This directory provides a Python implementation of the Client-Side Field Level Encryption (CSFLE) demo using Confluent Platform running locally with Docker Compose.
- Docker and Docker Compose
- Python 3.7 or later
- Azure account with Key Vault access
We will produce personal data to a local Kafka topic in the following format:
{
"id": "1",
"name": "Anna",
"birthday": "2024-02-10",
"timestamp": "2025-02-10T19:54:21.884Z"
}The birthday field will be encrypted using CSFLE with Azure Key Vault.
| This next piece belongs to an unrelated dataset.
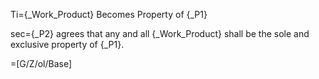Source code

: Ti={_Work_Product} Becomes Property of {_P1}

sec={_P2} agrees that any and all {_Work_Product} shall be the sole and exclusive property of {_P1}.

=[G/Z/ol/Base]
We'll then consume the data with proper
credentials to
decrypt it, and simulate unauthorized access to demonstrate the security benefits.
Create a virtual environment and install dependencies:
python -m venv venv
source venv/bin/activate
pip install -r requirements.txtFirst, create an application in Azure:
- Go to Microsoft Entra ID
- From the left side menu, navigate to App registrations > New registration
- Provide a name for your app and click Register
See the Quickstart documentation for detailed steps.
Next, create client credentials:
- Navigate to your registered app
- Create a client secret that will be used by the Python application to access the Key Vault
- Copy the following values (you'll need them for the
.envfile):- Secret value (not the secret ID - copy this immediately after creating the client secret)
- Tenant ID (from the app overview page)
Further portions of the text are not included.